Supriyani, S.Pd.
Supriyani, S.Pd. adalah guru honorer SDN 4 Baito yang dituduh menganiaya anak polisi di Konawe Selatan, Sultra.
Penulis: Rakli Almughni
Editor: Suci BangunDS
TRIBUNNEWS.COM - Supriyani, S.Pd. adalah seorang guru honorer yang berasal dari Konawe Selatan, Sulawesi Tenggara.
Supriyani tercatat aktif mengajar sebagai guru honorer di Sekolah Dasar (SD) Negeri 4 Baito, Desa Wonua Raya, Konawe Selatan, Sulawesi Tenggara.
Nama Supriyani mulai dikenal masyarakat Tanah Air karena dituduh memukul paha muridnya, yakni D (8) yang merupakan anak polisi bernama Aipda Wibowo Hasyim.
Supriyani dilaporkan oleh Aipda Wibowo Hasyim ke Polsek Baito.
Guru honorer berusia 36 tahun tersebut, dituduh Aipda Wibowo Hasyim memukul paha anaknya dengan sapu ijuk pada 24 April 2024.
Kasus tersebut, telah dibawa ke pengadilan dan Supriyani didakwa melakukan penganiayaan terhadap anak.
Baca juga: H. Surunuddin Dangga, S.T., M.M.
Kehidupan pribadi
Supriyani adalah guru yang berumur 36 tahun.
Ia memiliki suami yang bernama Katiran dan menganut agama Islam.
Supriyani dan Katiran juga memiliki 2 orang anak yang masih kecil.
Katiran, suami Supriyani bekerja sebagai petani dan buruh bangunan serabutan.
Karier
Supriyani sudah mengabdi menjadi guru di SDN 4 Baito selama 16 tahun.
Ia menjadi guru setelah lulus SMA.
Kala itu, ia bekerja menjadi guru sambil menempuh pendidikan kuliah.
Baca juga: Komjen Pol.

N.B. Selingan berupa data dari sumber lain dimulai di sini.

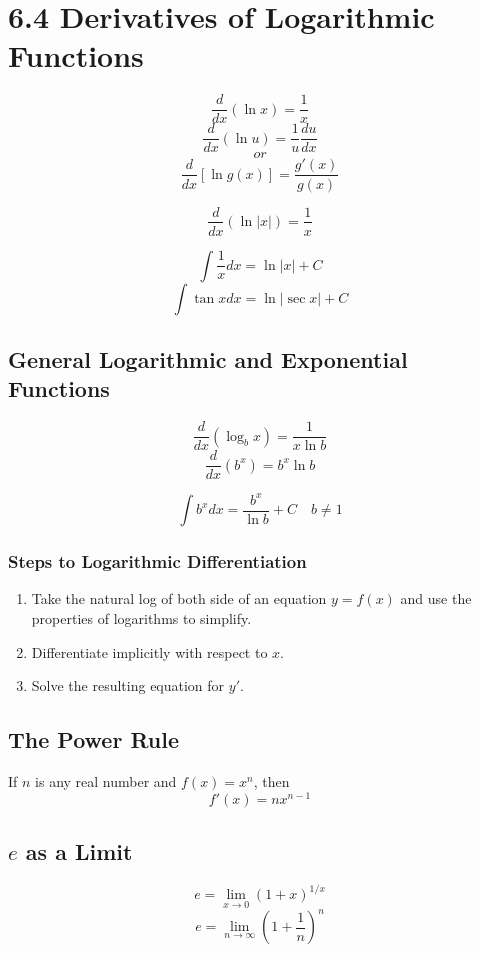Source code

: %
%

\section*{6.4 Derivatives of Logarithmic Functions}

\[ \frac{d}{dx} (\ln x) = \frac{1}{x} \]
\[ \frac{d}{dx} (\ln u) = \frac{1}{u} \frac{du}{dx} \]
\[or\] 
\[ \frac{d}{dx}[\ln g(x)] = \frac{g'(x)}{g(x)} \]

\[ \frac{d}{dx}(\ln |x|) = \frac{1}{x} \]

\[ \int \frac{1}{x}dx = \ln |x| + C \]
\[ \int \tan{x} dx = \ln | \sec{x} | + C  \]

\subsection*{General Logarithmic and Exponential Functions}

\[ \frac{d}{dx} (\log_b x) = \frac{1}{x \ln{b}} \]
\[ \frac{d}{dx} (b^x) = b^x \ln{b} \]

\[ \int b^x dx = \frac{b^x}{\ln{b}} + C \quad b \neq 1 \]

\subsubsection*{Steps to Logarithmic Differentiation}
\begin{enumerate}
\item Take the natural log of both side of an equation \(y = f(x)\) and use the properties of logarithms to simplify.
\item Differentiate implicitly with respect to \(x\).
\item Solve the resulting equation for \(y'\).
\end{enumerate}

\subsection*{The Power Rule}

If \(n\) is any real number and \(f(x)=x^n\), then
\[ f'(x)=nx^{n-1} \]

\subsection*{\(e\) as a Limit}

\[ e = \lim_{x \to 0} {(1 + x)}^{1/x} \]
\[ e = \lim_{n \to \infty} {(1 + \frac{1}{n})}^n \]
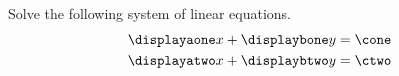 









\pgfmathtruncatemacro{\money}{\lcmy/\bone}
\pgfmathtruncatemacro{\mtwoy}{\lcmy/\btwo}


\pgfmathtruncatemacro{\maone}{\money*\aone}
\pgfmathtruncatemacro{\matwo}{\mtwoy*\atwo}


\pgfmathtruncatemacro{\cone}{\aone*\x+\bone*\y}
\pgfmathtruncatemacro{\ctwo}{\atwo*\x+\btwo*\y}


\pgfmathtruncatemacro{\monecone}{\money*\cone}
\pgfmathtruncatemacro{\mtwoctwo}{\mtwoy*\ctwo}


\pgfmathtruncatemacro{\coefx}{\maone-\matwo}

\pgfmathtruncatemacro{\cthree}{\monecone-\mtwoctwo}


\pgfmathtruncatemacro{\aonetimesx}{\aone*\x}


\pgfmathtruncatemacro{\coneminusaonex}{\cone-\aone*\x}




\setcounter{equation}{0}



Solve the following system of linear equations.
\begin{align}
\displayaone x + \displaybone y &= \cone  \label{eq-I005-1}\\
\displayatwo x + \displaybtwo y &= \ctwo  \label{eq-I005-2}
\end{align}

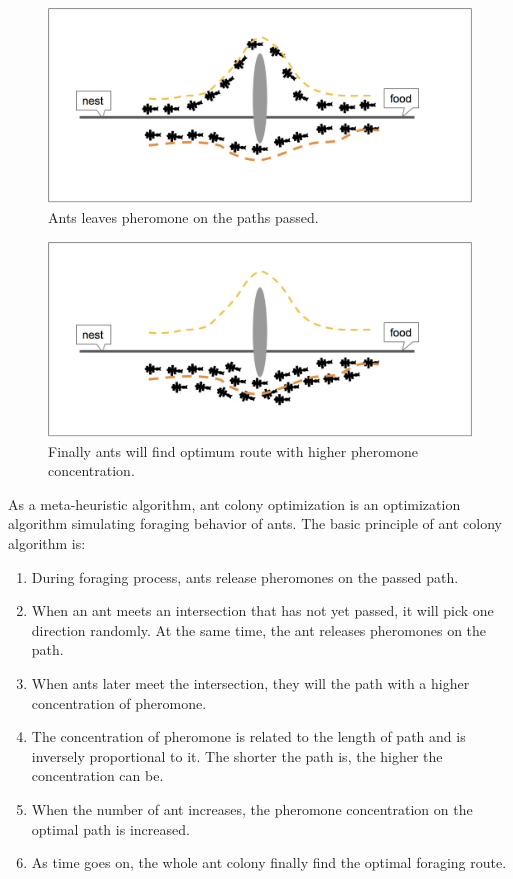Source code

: \documentclass[senior]{IPSstyle}
\begin{document}
\begin{figure}[h]
    \centering
    \includegraphics[width=15cm]{MasterThesis-master/ACO-2.png}
    \caption{Ants leaves pheromone on the paths passed.}
    \label{fig:my_label1}
\end{figure}

\begin{figure}[h]
    \centering
    \includegraphics[width=15cm]{MasterThesis-master/ACO-3.png}
    \caption{Finally ants will find optimum route with higher pheromone concentration.}
    \label{fig:my_label2}
\end{figure}

As a meta-heuristic algorithm, ant colony optimization is an optimization algorithm simulating foraging behavior of ants. The basic principle of ant colony algorithm is:
\begin{enumerate}
    \item During foraging process, ants release pheromones on the passed path.
    \item When an ant meets an intersection that has not yet passed, it will pick one direction randomly. At the same time, the ant releases pheromones on the path.
    \item When ants later meet the intersection, they will the path with a higher concentration of pheromone.
    \item The concentration of pheromone is related to the length of path and is inversely proportional to it. The shorter the path is, the higher the concentration can be.
    \item When the number of ant increases, the pheromone concentration on the optimal path is increased.
    \item As time goes on, the whole ant colony finally find the optimal foraging route.
\end{enumerate}
\end{document}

Purn. Drs. H. Susno Duadji, S.H., M.Sc.
Gaji yang diterima Supriyani sebagai guru honorer yaitu sebesar Rp300 ribu.
Supriyani sendiri sudah dijanjikan oleh Kementerian Pendidikan Dasar dan Menengah (Kemendikdasmen) untuk diangkat menjadi pegawai pemerintah dengan perjanjian (PPPK) melalui jalur afirmasi.
Kasus
Proses hukum yang menyangkut guru honorer Supriyani menarik perhatian publik.
Kronologi kasus ini bermula ketika Supriyani dituduh melakukan penganiayaan anak oleh orangtua siswa pada April 2024.
Pada tanggal 25 April 2024, Aipda Wibowo Hasyim, anggota Polri melaporkan Supriyani ke Polsek Baito terkait tuduhan penganiayaan anaknya, yakni D (8).
Laporan itu bermula usai ibunda D menemukan bekas luka memar di paha belakang D.
Supriyani sendiri tegas membantah tidak melakukan penganiayaan terhadap D.
Baca juga: Supriyani Mengabdi 16 Tahun dengan Gaji Rp300 Ribu, Disomasi Pemda: Memaafkan Rakyatnya Lebih Mulia
Pada tanggal 16 Oktober 2024, Supriyani resmi ditangkap oleh Kejaksaan Negeri Konawe Selatan.
Ia lalu dipindahkan ke Lapas Perempuan Kendar.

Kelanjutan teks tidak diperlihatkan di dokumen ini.